Fighting TB With Modern Weapons
Paris Bettencourt aims to fight Tuberculosis (TB). Their team of twelve split this ambitious project into 4 parts – Detect, Target, Infiltrate, and Sabotage, but how did they do it? “We are at iGEM, so let’s make an E. coli that kills something, ” says Matthew Deyell, one of the team members. The Infiltrate project created an E. coli strain designed to kill, kill macrophages that is, where latent TB is harnessed and protected by the host cell immune system. In addition to killing latent TB, the Sabotage project aims to turn off genes that are responsible for muti-drug resistant stains of TB. Using E. coli as a model system for TB, they engineered a bacteriophage that carries silencing RNA into cells that turn off drug resistance. “This model system can apply to a lot of different pharmaceutical applications,” says Aude Bernheim, a member of the team. Other muti-drug-resistant diseases might benefit from phage and silencing RNA technologies, such as MRSA. Working with a designer, they also designed a clever way to detect TB by coughing into a handkerchief. If TB is present, the handkerchief changes color. The application of these technologies is endless, so let’s be on the look out for further research on these modern weapons.
Bacteria are essential to science research, yet they are relatively immobile. Why not give them a lift? “Wormboys is the answer,” says iGEM
Valencia Biocampus team member Marina Manas. “We present the first artificial synthetic symbiosis with bacteria engineered to ride on worms.” The iGEM team created a system in which P. putida bacteria hitch a ride on the mobile worms, C. elegans.

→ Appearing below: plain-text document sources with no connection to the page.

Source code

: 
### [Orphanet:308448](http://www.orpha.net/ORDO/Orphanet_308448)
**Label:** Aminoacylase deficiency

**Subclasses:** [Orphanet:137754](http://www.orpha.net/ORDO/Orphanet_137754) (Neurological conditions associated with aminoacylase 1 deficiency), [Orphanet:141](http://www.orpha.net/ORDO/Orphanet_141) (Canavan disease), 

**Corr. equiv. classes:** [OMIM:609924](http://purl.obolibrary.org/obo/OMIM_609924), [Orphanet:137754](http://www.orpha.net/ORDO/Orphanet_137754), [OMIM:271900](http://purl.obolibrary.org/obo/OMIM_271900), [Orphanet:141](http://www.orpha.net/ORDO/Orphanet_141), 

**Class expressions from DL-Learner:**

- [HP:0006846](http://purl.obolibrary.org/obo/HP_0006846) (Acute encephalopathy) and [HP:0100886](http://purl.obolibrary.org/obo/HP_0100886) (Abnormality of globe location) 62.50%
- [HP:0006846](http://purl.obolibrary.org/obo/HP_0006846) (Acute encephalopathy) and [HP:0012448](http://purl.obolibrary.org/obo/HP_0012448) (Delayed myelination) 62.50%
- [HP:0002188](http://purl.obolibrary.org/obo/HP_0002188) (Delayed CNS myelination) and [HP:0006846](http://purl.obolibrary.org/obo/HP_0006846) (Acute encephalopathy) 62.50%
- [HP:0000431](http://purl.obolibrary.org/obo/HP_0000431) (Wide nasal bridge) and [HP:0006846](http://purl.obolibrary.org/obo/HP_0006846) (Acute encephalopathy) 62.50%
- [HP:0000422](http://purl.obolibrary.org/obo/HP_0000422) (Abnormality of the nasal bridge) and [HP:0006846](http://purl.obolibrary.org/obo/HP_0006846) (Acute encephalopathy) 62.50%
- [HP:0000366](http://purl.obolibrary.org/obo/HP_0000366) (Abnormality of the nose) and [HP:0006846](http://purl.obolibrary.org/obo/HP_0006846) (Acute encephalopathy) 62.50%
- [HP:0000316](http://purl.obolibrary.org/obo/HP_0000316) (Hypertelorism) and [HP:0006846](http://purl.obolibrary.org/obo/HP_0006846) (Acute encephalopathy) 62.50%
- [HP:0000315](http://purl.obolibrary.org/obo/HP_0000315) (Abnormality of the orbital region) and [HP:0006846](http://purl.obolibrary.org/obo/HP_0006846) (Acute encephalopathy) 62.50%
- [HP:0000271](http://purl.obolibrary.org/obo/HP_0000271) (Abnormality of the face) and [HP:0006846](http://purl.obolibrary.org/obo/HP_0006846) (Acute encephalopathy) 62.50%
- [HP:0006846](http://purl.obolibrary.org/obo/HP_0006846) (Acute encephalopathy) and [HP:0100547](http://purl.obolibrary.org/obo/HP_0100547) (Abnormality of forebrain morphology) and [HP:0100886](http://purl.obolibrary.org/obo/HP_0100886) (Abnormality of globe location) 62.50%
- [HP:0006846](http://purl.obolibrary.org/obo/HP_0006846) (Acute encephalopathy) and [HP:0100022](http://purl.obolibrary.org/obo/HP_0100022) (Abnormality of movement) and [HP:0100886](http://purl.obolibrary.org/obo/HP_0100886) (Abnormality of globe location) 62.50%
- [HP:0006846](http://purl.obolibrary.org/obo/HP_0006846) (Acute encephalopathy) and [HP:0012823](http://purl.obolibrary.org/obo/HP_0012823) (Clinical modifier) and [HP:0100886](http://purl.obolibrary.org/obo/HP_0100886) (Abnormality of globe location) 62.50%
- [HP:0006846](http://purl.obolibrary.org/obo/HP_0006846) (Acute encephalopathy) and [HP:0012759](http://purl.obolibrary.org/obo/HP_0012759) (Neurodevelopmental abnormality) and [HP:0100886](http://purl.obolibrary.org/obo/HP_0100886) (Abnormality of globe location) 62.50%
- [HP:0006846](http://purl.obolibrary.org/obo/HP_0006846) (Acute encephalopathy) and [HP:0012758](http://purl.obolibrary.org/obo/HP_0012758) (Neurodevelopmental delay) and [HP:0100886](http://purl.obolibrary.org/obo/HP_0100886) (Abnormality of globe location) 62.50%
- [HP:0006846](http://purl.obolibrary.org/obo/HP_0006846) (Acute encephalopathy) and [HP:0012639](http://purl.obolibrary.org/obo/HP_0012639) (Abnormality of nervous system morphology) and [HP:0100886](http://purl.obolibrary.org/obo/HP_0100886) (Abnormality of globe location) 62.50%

The worms eat E. coli that have been modified to promote clumping behavior, causing the worms carrying bacteria to come together like a herd of sheep. In this high concentration, the bacteria are able to perform processes such as bioplastic production.

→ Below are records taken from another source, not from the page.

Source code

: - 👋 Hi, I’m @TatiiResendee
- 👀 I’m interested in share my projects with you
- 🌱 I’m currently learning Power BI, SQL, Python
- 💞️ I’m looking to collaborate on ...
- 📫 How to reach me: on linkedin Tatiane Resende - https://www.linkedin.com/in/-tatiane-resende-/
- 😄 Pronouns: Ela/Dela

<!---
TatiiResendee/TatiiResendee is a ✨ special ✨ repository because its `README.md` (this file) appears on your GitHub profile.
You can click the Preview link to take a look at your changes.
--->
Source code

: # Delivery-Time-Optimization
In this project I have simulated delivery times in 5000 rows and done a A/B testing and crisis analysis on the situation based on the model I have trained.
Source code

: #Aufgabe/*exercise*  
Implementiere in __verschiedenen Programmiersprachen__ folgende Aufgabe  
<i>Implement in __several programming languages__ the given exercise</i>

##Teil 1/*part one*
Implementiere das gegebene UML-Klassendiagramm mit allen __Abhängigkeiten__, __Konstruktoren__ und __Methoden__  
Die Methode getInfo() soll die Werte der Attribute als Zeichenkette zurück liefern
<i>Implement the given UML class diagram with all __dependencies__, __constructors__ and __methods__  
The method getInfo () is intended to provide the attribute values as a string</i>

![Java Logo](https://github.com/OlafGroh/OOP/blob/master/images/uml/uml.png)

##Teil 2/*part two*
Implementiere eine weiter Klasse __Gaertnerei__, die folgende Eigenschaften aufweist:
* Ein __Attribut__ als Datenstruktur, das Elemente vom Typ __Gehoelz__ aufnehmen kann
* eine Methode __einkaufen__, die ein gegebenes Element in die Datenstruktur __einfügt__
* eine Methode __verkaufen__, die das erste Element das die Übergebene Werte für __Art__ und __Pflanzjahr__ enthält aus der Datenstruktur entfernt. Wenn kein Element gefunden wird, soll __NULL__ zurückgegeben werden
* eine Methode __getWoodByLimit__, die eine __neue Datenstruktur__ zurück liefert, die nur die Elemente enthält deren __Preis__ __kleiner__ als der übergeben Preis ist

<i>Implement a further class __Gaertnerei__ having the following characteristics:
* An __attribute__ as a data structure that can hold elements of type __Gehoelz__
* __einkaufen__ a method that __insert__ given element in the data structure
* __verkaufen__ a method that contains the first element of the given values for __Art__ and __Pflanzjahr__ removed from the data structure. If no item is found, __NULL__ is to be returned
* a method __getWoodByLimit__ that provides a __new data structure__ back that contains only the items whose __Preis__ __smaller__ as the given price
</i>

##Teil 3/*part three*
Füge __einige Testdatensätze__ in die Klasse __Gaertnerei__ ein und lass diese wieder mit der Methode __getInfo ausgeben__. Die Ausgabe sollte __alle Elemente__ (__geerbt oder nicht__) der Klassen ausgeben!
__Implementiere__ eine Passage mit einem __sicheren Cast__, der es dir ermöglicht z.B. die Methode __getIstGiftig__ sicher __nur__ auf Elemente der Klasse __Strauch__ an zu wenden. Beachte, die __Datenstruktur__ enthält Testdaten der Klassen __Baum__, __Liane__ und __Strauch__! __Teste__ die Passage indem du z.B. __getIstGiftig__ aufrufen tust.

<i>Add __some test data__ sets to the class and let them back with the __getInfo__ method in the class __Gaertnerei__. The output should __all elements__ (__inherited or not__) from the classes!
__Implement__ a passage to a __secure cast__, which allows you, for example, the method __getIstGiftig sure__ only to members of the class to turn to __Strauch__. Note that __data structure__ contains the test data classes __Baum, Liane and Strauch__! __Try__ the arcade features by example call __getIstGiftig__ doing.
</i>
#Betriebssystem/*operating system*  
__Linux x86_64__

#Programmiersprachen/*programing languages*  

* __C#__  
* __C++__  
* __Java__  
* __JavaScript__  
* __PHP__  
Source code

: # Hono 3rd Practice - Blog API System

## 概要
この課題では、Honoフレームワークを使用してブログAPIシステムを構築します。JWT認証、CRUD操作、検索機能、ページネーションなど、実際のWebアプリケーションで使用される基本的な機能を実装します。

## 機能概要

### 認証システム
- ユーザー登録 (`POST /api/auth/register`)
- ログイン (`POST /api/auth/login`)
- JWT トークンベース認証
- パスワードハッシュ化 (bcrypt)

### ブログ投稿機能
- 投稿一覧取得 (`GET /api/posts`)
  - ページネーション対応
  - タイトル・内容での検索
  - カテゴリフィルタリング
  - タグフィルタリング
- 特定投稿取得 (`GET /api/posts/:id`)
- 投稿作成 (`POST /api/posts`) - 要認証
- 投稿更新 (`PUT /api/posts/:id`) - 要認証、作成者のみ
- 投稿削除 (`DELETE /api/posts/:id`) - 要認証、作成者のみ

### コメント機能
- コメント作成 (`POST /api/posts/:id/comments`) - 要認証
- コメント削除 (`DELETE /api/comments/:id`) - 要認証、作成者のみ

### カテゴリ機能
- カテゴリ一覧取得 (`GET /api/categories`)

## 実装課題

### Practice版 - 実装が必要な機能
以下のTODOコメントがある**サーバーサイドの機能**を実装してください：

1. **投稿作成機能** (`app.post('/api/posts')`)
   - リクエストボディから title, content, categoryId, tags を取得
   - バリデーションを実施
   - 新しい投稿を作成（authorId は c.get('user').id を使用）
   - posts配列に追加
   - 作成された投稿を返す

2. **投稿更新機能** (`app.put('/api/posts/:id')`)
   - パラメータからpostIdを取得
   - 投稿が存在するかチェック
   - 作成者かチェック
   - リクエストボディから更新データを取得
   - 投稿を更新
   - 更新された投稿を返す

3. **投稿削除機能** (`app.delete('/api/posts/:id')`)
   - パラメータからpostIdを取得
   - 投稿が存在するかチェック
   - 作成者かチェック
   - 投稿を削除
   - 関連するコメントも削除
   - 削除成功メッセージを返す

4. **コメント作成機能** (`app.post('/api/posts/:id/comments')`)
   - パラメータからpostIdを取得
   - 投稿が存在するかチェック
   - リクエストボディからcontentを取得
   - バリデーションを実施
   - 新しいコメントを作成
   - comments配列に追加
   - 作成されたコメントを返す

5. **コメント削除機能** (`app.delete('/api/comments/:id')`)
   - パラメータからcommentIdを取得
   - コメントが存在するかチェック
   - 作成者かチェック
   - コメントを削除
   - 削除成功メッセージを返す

Drugs should destroy tumors, not the rest of the body. The iGEM team from
EPL Lausanne developed a targeted drug delivery model using a biological taxi service to transport drugs from point A to point B. Drug delivery systems that take unnecessary detours and pit stops can cause harmful side effects as well as dilute drug dosages. The all female team linked drug-filled nanoparticles to genetically engineered E. coli, or Taxi. coli, to make drug transport more efficient. Nanoparticles only release the drug when signaled at the final destination. After finalizing this model system with E. coli, they hope to be able to attach drug-filled nanoparticles to immune cells that have a pre-programed GPS to attack target sites.